Stored data
———

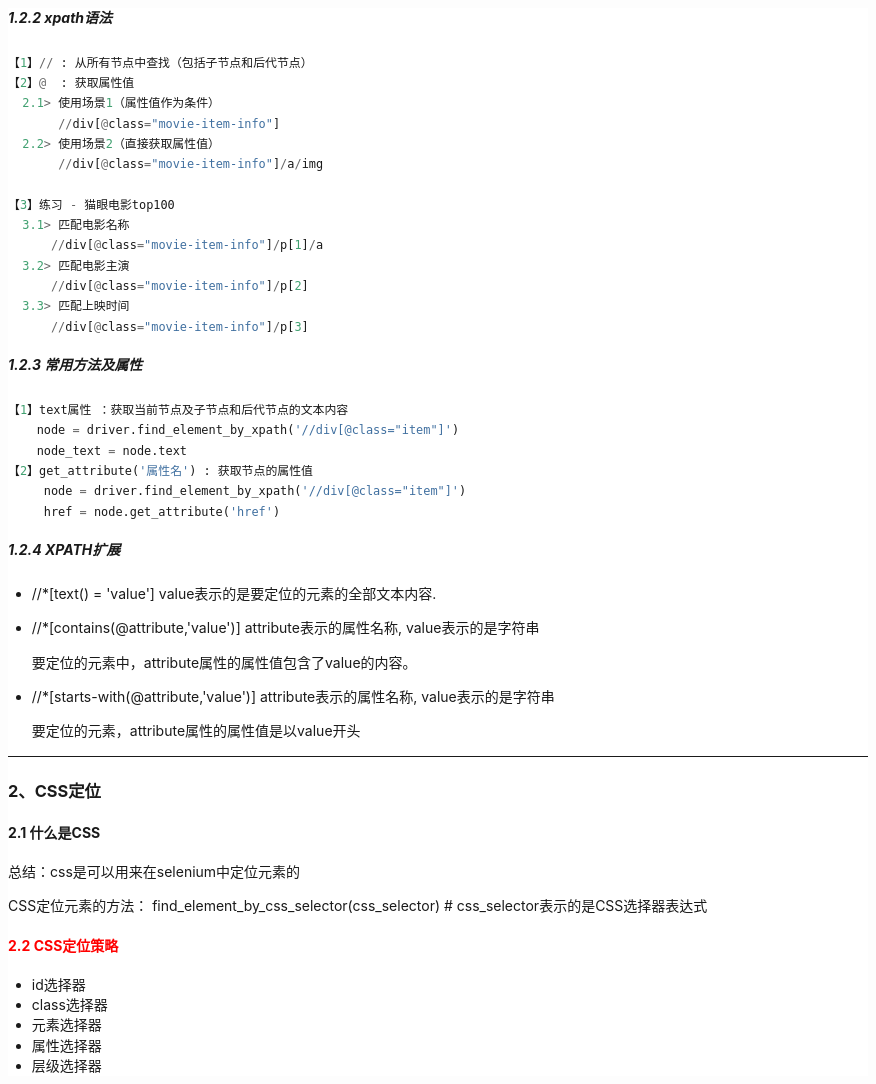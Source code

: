 

##### 1.2.2 xpath语法

```python
【1】// : 从所有节点中查找（包括子节点和后代节点）
【2】@  : 获取属性值
  2.1> 使用场景1（属性值作为条件）
       //div[@class="movie-item-info"]
  2.2> 使用场景2（直接获取属性值）
       //div[@class="movie-item-info"]/a/img
    
【3】练习 - 猫眼电影top100
  3.1> 匹配电影名称
      //div[@class="movie-item-info"]/p[1]/a
  3.2> 匹配电影主演
      //div[@class="movie-item-info"]/p[2]
  3.3> 匹配上映时间
      //div[@class="movie-item-info"]/p[3]
```

##### 1.2.3 常用方法及属性

```python
【1】text属性 ：获取当前节点及子节点和后代节点的文本内容
	node = driver.find_element_by_xpath('//div[@class="item"]')
	node_text = node.text
【2】get_attribute('属性名') : 获取节点的属性值
     node = driver.find_element_by_xpath('//div[@class="item"]')
     href = node.get_attribute('href')
```

##### 1.2.4 XPATH扩展

- //*[text() = 'value']   value表示的是要定位的元素的全部文本内容.   

- //*[contains(@attribute,'value')]   attribute表示的属性名称, value表示的是字符串

  要定位的元素中，attribute属性的属性值包含了value的内容。

- //*[starts-with(@attribute,'value')]      attribute表示的属性名称, value表示的是字符串

  要定位的元素，attribute属性的属性值是以value开头

------

### 2、CSS定位

#### 2.1 什么是CSS

总结：css是可以用来在selenium中定位元素的

CSS定位元素的方法： find_element_by_css_selector(css_selector)   # css_selector表示的是CSS选择器表达式

#### <font color=red>2.2 CSS定位策略</font>

- id选择器
- class选择器
- 元素选择器
- 属性选择器
- 层级选择器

———

Work to be completed =
Your copy should match the entries exactly, minus the pictures.

Answer to this exercise =
Source code

: 

##### 1.2.2 xpath语法

```python
【1】// : 从所有节点中查找（包括子节点和后代节点）
【2】@  : 获取属性值
  2.1> 使用场景1（属性值作为条件）
       //div[@class="movie-item-info"]
  2.2> 使用场景2（直接获取属性值）
       //div[@class="movie-item-info"]/a/img
    
【3】练习 - 猫眼电影top100
  3.1> 匹配电影名称
      //div[@class="movie-item-info"]/p[1]/a
  3.2> 匹配电影主演
      //div[@class="movie-item-info"]/p[2]
  3.3> 匹配上映时间
      //div[@class="movie-item-info"]/p[3]
```

##### 1.2.3 常用方法及属性

```python
【1】text属性 ：获取当前节点及子节点和后代节点的文本内容
	node = driver.find_element_by_xpath('//div[@class="item"]')
	node_text = node.text
【2】get_attribute('属性名') : 获取节点的属性值
     node = driver.find_element_by_xpath('//div[@class="item"]')
     href = node.get_attribute('href')
```

##### 1.2.4 XPATH扩展

- //*[text() = 'value']   value表示的是要定位的元素的全部文本内容.   

- //*[contains(@attribute,'value')]   attribute表示的属性名称, value表示的是字符串

  要定位的元素中，attribute属性的属性值包含了value的内容。

- //*[starts-with(@attribute,'value')]      attribute表示的属性名称, value表示的是字符串

  要定位的元素，attribute属性的属性值是以value开头

------

### 2、CSS定位

#### 2.1 什么是CSS

总结：css是可以用来在selenium中定位元素的

CSS定位元素的方法： find_element_by_css_selector(css_selector)   # css_selector表示的是CSS选择器表达式

#### <font color=red>2.2 CSS定位策略</font>

- id选择器
- class选择器
- 元素选择器
- 属性选择器
- 层级选择器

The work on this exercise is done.